__EXERCISE DETAILS__
The data below is to be retyped exactly, line by line.
** DATA FOR PROCESSING follows **
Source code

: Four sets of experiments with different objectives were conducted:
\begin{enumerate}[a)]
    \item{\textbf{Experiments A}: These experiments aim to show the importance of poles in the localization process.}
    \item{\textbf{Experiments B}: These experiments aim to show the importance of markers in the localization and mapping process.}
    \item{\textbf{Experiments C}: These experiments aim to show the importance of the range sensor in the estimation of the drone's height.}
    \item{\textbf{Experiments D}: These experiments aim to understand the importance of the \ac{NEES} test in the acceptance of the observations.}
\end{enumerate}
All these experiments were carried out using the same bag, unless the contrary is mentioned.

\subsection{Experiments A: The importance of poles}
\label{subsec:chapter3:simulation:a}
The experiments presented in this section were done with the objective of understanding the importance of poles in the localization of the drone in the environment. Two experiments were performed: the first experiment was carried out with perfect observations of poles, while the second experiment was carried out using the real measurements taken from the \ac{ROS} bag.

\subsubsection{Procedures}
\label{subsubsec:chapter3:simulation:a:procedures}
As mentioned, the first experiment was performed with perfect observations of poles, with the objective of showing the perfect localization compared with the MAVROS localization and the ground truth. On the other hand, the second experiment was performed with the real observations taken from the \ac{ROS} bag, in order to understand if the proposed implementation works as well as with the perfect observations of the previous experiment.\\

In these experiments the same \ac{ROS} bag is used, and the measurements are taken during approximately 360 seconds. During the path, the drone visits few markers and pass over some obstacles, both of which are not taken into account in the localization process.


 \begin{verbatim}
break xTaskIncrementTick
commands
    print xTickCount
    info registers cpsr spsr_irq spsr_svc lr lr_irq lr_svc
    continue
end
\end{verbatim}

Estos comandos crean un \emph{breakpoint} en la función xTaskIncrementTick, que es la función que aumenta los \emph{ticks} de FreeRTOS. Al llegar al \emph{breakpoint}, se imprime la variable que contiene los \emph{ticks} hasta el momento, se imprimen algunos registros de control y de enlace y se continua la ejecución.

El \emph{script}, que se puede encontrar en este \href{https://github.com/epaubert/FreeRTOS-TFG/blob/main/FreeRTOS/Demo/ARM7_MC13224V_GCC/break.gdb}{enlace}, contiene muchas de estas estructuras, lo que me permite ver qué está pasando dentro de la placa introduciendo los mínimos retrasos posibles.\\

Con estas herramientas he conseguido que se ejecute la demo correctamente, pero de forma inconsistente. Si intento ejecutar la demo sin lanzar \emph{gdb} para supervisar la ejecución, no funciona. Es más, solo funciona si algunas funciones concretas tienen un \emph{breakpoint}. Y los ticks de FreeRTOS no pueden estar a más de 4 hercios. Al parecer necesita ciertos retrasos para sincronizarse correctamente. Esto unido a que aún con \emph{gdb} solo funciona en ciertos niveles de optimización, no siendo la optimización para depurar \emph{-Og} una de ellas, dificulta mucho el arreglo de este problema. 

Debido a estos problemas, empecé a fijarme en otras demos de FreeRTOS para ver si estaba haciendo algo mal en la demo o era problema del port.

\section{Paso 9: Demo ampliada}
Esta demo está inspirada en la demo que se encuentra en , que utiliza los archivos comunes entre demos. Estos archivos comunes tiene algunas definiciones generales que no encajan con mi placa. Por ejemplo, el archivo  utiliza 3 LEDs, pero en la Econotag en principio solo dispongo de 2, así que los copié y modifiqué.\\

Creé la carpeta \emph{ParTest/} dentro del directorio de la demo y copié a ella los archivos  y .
** End of DATA FOR PROCESSING **
__ANSWER BELOW__
Source code

: Four sets of experiments with different objectives were conducted:
\begin{enumerate}[a)]
    \item{\textbf{Experiments A}: These experiments aim to show the importance of poles in the localization process.}
    \item{\textbf{Experiments B}: These experiments aim to show the importance of markers in the localization and mapping process.}
    \item{\textbf{Experiments C}: These experiments aim to show the importance of the range sensor in the estimation of the drone's height.}
    \item{\textbf{Experiments D}: These experiments aim to understand the importance of the \ac{NEES} test in the acceptance of the observations.}
\end{enumerate}
All these experiments were carried out using the same bag, unless the contrary is mentioned.

\subsection{Experiments A: The importance of poles}
\label{subsec:chapter3:simulation:a}
The experiments presented in this section were done with the objective of understanding the importance of poles in the localization of the drone in the environment. Two experiments were performed: the first experiment was carried out with perfect observations of poles, while the second experiment was carried out using the real measurements taken from the \ac{ROS} bag.

\subsubsection{Procedures}
\label{subsubsec:chapter3:simulation:a:procedures}
As mentioned, the first experiment was performed with perfect observations of poles, with the objective of showing the perfect localization compared with the MAVROS localization and the ground truth. On the other hand, the second experiment was performed with the real observations taken from the \ac{ROS} bag, in order to understand if the proposed implementation works as well as with the perfect observations of the previous experiment.\\

In these experiments the same \ac{ROS} bag is used, and the measurements are taken during approximately 360 seconds. During the path, the drone visits few markers and pass over some obstacles, both of which are not taken into account in the localization process.


 \begin{verbatim}
break xTaskIncrementTick
commands
    print xTickCount
    info registers cpsr spsr_irq spsr_svc lr lr_irq lr_svc
    continue
end
\end{verbatim}

Estos comandos crean un \emph{breakpoint} en la función xTaskIncrementTick, que es la función que aumenta los \emph{ticks} de FreeRTOS. Al llegar al \emph{breakpoint}, se imprime la variable que contiene los \emph{ticks} hasta el momento, se imprimen algunos registros de control y de enlace y se continua la ejecución.

El \emph{script}, que se puede encontrar en este \href{https://github.com/epaubert/FreeRTOS-TFG/blob/main/FreeRTOS/Demo/ARM7_MC13224V_GCC/break.gdb}{enlace}, contiene muchas de estas estructuras, lo que me permite ver qué está pasando dentro de la placa introduciendo los mínimos retrasos posibles.\\

Con estas herramientas he conseguido que se ejecute la demo correctamente, pero de forma inconsistente. Si intento ejecutar la demo sin lanzar \emph{gdb} para supervisar la ejecución, no funciona. Es más, solo funciona si algunas funciones concretas tienen un \emph{breakpoint}. Y los ticks de FreeRTOS no pueden estar a más de 4 hercios. Al parecer necesita ciertos retrasos para sincronizarse correctamente. Esto unido a que aún con \emph{gdb} solo funciona en ciertos niveles de optimización, no siendo la optimización para depurar \emph{-Og} una de ellas, dificulta mucho el arreglo de este problema. 

Debido a estos problemas, empecé a fijarme en otras demos de FreeRTOS para ver si estaba haciendo algo mal en la demo o era problema del port.

\section{Paso 9: Demo ampliada}
Esta demo está inspirada en la demo que se encuentra en , que utiliza los archivos comunes entre demos. Estos archivos comunes tiene algunas definiciones generales que no encajan con mi placa. Por ejemplo, el archivo  utiliza 3 LEDs, pero en la Econotag en principio solo dispongo de 2, así que los copié y modifiqué.\\

Creé la carpeta \emph{ParTest/} dentro del directorio de la demo y copié a ella los archivos  y .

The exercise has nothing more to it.